(The data)

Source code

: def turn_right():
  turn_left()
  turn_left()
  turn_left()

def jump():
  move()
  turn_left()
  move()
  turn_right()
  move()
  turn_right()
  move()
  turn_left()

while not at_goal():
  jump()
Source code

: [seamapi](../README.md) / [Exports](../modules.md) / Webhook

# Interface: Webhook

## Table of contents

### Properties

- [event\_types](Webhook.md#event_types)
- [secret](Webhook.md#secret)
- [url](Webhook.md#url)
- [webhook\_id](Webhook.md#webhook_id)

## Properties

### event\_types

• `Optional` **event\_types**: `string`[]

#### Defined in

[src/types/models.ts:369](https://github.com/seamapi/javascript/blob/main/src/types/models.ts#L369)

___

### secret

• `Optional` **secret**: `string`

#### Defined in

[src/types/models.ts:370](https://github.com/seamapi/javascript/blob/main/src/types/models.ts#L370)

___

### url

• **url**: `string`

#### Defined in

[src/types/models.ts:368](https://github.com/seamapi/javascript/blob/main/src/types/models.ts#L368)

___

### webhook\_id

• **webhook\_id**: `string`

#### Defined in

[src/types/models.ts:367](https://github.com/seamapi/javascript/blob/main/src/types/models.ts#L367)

(End The data)
(The data)

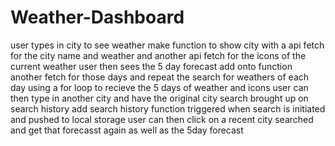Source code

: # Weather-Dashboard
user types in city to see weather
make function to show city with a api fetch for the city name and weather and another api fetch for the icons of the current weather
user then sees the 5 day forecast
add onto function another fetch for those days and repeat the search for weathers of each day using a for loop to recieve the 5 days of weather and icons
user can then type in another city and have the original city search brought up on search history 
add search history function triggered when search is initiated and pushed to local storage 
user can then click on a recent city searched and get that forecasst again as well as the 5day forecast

(End The data)

§ **Work instruction**
Locate all lines in the listing above with the word "then". Copy them.

§ **Solution below**
user then sees the 5 day forecast
user can then type in another city and have the original city search brought up on search history 
user can then click on a recent city searched and get that forecasst again as well as the 5day forecast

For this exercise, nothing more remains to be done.